(Source records Opens)
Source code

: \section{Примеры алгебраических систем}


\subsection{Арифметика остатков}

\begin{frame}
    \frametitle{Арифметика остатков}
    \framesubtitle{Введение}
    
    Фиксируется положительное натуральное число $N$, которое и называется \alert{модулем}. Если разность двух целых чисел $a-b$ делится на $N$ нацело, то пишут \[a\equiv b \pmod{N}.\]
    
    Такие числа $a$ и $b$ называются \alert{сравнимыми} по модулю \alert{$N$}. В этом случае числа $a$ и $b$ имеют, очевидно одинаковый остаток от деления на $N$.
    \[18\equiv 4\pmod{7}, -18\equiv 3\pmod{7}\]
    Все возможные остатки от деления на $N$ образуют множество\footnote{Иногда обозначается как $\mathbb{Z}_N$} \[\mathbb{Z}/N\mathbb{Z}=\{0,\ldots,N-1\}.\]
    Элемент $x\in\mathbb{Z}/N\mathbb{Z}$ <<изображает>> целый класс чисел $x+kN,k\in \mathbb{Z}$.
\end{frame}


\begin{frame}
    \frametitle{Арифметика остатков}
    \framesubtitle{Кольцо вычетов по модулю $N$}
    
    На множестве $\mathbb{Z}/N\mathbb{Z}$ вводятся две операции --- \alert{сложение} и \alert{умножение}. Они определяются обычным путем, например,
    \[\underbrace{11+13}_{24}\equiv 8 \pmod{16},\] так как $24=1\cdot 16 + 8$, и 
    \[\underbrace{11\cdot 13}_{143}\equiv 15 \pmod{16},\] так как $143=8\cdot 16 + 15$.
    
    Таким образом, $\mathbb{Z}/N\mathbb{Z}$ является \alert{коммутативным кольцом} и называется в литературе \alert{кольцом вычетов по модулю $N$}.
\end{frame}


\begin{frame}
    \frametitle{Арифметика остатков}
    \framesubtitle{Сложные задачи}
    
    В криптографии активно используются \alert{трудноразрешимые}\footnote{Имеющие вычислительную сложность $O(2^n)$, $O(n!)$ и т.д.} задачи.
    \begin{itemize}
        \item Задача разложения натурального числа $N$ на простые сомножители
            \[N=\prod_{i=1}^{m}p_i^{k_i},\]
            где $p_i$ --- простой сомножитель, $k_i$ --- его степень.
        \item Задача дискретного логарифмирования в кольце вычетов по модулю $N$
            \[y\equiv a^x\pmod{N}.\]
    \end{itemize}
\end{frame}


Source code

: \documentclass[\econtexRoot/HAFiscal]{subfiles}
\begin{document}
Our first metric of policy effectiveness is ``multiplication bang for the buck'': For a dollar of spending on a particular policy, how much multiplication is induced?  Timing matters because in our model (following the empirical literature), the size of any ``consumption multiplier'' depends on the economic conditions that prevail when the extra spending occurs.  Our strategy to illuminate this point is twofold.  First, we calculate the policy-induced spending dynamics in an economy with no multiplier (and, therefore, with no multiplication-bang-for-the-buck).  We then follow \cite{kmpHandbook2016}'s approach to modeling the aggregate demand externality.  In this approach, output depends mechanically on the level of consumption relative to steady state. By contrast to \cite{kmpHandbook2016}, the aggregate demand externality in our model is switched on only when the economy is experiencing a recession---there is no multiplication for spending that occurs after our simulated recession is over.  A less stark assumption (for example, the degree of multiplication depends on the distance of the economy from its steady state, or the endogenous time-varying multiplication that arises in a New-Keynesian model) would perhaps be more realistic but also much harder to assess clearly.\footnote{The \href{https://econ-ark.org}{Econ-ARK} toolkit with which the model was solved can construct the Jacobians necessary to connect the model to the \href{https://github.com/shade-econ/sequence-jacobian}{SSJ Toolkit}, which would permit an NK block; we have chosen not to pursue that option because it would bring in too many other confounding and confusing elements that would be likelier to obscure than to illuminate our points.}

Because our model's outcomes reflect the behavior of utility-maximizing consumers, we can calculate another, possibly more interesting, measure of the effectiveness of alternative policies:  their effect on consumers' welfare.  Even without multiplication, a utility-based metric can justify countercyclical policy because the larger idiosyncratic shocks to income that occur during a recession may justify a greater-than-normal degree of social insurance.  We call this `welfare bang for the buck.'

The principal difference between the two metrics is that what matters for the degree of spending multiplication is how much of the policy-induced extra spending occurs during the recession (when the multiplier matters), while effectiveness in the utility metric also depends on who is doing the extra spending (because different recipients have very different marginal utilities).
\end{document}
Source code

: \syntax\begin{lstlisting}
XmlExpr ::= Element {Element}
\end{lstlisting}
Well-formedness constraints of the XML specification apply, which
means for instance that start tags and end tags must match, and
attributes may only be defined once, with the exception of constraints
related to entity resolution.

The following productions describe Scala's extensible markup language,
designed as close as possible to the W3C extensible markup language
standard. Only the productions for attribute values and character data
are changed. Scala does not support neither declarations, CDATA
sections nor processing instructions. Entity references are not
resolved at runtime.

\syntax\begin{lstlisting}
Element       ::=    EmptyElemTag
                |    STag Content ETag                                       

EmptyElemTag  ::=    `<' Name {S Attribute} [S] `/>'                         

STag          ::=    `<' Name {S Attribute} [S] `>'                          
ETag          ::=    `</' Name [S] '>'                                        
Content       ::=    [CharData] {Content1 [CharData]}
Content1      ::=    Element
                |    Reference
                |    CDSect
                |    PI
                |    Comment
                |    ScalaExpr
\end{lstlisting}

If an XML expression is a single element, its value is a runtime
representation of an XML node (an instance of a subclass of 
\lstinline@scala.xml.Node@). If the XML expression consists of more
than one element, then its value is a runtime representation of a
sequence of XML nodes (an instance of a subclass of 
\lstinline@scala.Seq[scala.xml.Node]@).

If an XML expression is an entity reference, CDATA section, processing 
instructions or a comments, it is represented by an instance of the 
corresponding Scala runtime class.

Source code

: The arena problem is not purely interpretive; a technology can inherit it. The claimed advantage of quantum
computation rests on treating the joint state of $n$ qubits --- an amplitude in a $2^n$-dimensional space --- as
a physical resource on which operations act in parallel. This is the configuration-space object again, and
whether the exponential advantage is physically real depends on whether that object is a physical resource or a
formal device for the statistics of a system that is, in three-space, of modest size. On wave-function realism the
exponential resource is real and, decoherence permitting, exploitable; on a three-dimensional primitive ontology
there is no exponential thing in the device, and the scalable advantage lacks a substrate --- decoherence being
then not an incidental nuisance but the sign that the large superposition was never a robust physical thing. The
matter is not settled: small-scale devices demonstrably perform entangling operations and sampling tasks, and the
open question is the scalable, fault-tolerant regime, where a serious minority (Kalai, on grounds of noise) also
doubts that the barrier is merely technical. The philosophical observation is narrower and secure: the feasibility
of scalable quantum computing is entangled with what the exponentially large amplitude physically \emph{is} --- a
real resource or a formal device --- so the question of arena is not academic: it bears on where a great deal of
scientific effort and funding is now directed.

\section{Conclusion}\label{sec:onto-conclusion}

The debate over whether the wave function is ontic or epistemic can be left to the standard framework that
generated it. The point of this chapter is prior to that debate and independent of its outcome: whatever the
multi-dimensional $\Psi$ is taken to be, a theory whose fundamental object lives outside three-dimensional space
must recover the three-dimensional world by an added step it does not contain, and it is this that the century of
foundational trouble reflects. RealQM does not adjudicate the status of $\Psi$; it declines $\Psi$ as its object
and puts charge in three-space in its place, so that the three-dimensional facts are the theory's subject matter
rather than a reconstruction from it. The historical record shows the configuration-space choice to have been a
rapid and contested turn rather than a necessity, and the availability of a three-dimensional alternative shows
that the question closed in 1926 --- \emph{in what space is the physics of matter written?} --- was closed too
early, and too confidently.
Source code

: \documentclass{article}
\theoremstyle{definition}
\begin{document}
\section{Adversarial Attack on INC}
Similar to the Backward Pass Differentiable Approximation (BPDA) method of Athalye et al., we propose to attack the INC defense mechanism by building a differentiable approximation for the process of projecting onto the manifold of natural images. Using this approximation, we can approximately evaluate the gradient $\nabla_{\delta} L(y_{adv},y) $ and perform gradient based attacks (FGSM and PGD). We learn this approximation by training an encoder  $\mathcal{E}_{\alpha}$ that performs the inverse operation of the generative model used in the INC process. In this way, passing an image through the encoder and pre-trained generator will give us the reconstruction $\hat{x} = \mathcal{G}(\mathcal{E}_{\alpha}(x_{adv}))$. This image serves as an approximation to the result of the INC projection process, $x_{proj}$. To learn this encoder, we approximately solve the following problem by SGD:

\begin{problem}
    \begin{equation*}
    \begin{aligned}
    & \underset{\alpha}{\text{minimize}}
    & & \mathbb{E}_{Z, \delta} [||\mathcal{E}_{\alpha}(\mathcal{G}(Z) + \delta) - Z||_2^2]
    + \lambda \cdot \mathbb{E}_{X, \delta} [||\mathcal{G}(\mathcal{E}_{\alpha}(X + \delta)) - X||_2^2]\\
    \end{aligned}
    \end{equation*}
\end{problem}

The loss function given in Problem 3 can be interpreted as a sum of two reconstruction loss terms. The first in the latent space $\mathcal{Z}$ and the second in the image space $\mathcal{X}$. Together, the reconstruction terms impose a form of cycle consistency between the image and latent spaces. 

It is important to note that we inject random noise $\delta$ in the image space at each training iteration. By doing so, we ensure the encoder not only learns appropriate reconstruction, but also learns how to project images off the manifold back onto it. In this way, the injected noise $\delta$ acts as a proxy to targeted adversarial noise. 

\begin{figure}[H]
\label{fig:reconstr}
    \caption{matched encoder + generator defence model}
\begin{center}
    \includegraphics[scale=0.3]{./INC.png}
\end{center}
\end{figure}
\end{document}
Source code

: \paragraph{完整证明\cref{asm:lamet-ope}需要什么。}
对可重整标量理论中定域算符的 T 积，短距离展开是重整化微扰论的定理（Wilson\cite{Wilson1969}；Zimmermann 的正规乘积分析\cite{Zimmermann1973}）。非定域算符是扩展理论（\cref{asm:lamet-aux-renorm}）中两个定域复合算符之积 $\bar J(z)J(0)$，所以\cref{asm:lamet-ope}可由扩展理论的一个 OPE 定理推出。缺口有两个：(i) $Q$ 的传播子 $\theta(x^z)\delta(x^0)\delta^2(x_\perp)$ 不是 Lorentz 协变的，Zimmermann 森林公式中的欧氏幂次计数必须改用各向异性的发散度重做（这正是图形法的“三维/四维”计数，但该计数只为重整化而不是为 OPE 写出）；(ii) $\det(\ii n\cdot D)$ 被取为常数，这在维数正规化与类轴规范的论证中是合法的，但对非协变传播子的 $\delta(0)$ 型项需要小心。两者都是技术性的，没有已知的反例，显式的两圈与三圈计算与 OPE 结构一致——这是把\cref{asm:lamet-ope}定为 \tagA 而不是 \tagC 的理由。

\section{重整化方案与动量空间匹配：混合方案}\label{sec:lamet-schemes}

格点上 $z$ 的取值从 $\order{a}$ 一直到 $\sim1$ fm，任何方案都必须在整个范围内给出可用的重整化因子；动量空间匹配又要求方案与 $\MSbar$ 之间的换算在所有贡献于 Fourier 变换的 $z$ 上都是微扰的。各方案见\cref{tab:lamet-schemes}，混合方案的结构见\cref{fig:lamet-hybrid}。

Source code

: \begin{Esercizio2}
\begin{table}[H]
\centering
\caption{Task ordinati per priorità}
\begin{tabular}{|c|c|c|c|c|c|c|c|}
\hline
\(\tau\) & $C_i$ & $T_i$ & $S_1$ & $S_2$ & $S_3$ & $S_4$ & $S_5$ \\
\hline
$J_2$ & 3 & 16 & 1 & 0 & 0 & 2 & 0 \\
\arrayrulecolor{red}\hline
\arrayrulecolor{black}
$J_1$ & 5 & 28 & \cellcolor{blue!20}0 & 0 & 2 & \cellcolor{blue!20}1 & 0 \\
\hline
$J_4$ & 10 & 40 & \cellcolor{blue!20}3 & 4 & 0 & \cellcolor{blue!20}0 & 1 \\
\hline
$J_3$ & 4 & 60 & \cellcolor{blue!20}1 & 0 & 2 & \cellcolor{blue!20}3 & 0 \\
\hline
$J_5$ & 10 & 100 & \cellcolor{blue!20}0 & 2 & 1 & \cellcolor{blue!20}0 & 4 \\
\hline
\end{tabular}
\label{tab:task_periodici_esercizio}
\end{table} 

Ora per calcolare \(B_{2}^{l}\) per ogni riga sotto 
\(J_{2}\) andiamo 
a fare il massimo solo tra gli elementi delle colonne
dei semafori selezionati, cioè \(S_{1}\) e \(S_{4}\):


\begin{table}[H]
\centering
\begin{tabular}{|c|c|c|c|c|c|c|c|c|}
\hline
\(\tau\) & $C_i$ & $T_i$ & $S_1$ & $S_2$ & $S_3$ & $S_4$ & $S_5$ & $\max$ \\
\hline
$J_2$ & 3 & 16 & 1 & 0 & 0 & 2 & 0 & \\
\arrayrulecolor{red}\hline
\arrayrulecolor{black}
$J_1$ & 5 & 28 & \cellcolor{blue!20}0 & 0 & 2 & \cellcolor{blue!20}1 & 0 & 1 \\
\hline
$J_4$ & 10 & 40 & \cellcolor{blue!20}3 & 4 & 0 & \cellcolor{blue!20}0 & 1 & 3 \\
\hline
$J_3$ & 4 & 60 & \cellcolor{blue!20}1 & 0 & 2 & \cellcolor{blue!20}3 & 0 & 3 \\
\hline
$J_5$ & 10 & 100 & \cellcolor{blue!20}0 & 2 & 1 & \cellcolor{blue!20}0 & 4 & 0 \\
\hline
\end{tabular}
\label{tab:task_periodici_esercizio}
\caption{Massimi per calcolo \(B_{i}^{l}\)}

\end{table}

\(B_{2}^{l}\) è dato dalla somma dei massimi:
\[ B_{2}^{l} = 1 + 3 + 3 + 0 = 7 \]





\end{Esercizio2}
(Source records Closes)
--- What this task involves ---
Please restate, word for word, the lines of the entries that run from the first line through the one holding "Фиксируется положительное натуральное", and add nothing.

--- Solution for this task ---
Source code

: \section{Примеры алгебраических систем}


\subsection{Арифметика остатков}

\begin{frame}
    \frametitle{Арифметика остатков}
    \framesubtitle{Введение}
    
    Фиксируется положительное натуральное число $N$, которое и называется \alert{модулем}. Если разность двух целых чисел $a-b$ делится на $N$ нацело, то пишут \[a\equiv b \pmod{N}.\]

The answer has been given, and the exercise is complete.